On a log floating beneath the dock on the river I see this dragonfly. It is just beginning its part of the great circle of life, that part where it changes from its watery world to one of incredible acrobatic feats in the sky. The symbolism just seems to jump out at you. Here is a new thing, something that is the same but is not the same. It is water and then it is air.

In March there will be a new thing in Texas that will be a part of us, but will be a something wholly on its own in the world of new things, like the dragonfly taking to the air for the first time. Tomorrow morning at the hospital in Lafayette there will the opportunity for our friend to move on without us, or not, perhaps staying with us a little longer. One new and one nearing a state of ending, there must be a way to welcome both of these things equally. But it is hard.

We are lucky to have this river, and the time to use it. It is a good place to think about the dragonfly, and Texas, and the potential for the end/beginnings of life.

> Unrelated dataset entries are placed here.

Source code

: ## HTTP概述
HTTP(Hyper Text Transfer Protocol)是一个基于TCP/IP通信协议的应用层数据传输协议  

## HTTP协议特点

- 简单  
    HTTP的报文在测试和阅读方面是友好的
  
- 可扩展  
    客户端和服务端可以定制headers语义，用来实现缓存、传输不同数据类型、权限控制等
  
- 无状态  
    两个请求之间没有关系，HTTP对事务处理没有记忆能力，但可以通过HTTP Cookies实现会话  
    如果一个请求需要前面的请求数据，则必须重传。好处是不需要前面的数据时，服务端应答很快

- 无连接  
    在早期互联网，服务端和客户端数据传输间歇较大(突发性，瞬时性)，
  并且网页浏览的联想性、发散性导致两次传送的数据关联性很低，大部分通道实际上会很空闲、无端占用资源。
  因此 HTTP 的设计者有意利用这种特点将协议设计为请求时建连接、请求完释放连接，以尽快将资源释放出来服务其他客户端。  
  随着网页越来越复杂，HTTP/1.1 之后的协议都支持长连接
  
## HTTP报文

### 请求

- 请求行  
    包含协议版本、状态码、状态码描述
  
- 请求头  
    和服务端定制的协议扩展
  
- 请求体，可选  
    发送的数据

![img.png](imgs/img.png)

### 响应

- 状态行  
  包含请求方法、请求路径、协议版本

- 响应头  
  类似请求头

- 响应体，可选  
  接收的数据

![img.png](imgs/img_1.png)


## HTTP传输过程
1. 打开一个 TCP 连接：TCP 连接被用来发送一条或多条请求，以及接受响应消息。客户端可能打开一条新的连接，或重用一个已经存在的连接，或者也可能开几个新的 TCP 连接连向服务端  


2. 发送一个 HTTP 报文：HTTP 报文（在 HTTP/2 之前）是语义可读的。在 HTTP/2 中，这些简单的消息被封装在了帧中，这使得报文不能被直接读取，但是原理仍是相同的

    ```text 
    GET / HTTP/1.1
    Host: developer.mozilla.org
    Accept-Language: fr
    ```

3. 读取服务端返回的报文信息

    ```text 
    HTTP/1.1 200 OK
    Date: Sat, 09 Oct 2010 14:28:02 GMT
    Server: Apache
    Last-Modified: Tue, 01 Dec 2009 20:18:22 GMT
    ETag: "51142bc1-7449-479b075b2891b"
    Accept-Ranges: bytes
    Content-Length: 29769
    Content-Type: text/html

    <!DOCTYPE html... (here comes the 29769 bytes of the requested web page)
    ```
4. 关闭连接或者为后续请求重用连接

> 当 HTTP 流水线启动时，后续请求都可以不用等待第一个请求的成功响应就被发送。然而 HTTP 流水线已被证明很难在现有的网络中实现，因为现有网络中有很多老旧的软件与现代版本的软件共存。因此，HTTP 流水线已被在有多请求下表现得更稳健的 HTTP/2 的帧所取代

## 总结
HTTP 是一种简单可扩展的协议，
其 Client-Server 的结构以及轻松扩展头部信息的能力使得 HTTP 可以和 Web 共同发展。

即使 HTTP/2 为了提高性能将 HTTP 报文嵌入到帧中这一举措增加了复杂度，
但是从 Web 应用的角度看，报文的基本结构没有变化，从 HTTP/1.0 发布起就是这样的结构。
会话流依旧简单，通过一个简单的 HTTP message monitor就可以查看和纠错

The Atchafalaya is at 4.6 feet on the Butte La Rose gauge, falling to 4.1 by Monday. But, the Ohio and Mississippi are both rising at the rate of about 1.5 feet/day all the way up and that means we will get some water here in about ten days.

Rise and Shine, Jim

Sunday, October 15, 2006

Boatriding Birds

If you left our house in a boat tomorrow and traveled south and then north for a total of about 5000 miles you would end up somewhere near San Diego. We just finished doing that in reverse – from San Diego, through the Panama Canal and ending in Florida (near enough for our purposes here). We spent the last day of the trip on Half Moon Cay in the Bahamas - picture at left. That is one long trip by water, but an exciting one courtesy of Holland America Cruise Lines. I’m just putting this in to mark our return to the wonderful Atchafalaya River. I was very pleased to find that the river didn’t do that out-of-season seven foot rise that was predicted for it last week. It did come up about four feet, but that didn’t do any harm to the dock aside from floating several trees up against it. I’ll work those free tomorrow. It’s good to be back.

One interesting Louisiana-related thing that happened is that a peregrine falcon sort of adopted the ship about 100 miles north of Colombia as we headed back north (click on the picture to enlarge it). This could very well have been a falcon that left Louisiana a week or so ago, headed for South America. Instead of reaching South America, it stayed with the ship (no doubt eating the other birds that constantly used the ship for a rest stop) all the way back to Florida. In other words it flew about 2000 miles south over water only to hitch a ride with the ship back north for 2000 miles. It ended about where it started before heading south in the first place. This was also true of some of the small warblers that stayed with the ship for a day or two. They flew almost to South America, only to ride the ship back north for however long they stayed on it. Odd.

Said river is at 3.9 feet on the Butte La Rose gauge, and will stay about the same for the next five days. The Mississippi is falling all the way up but the Ohio is rising, probably due to that unseasonable snow they had a couple of days ago.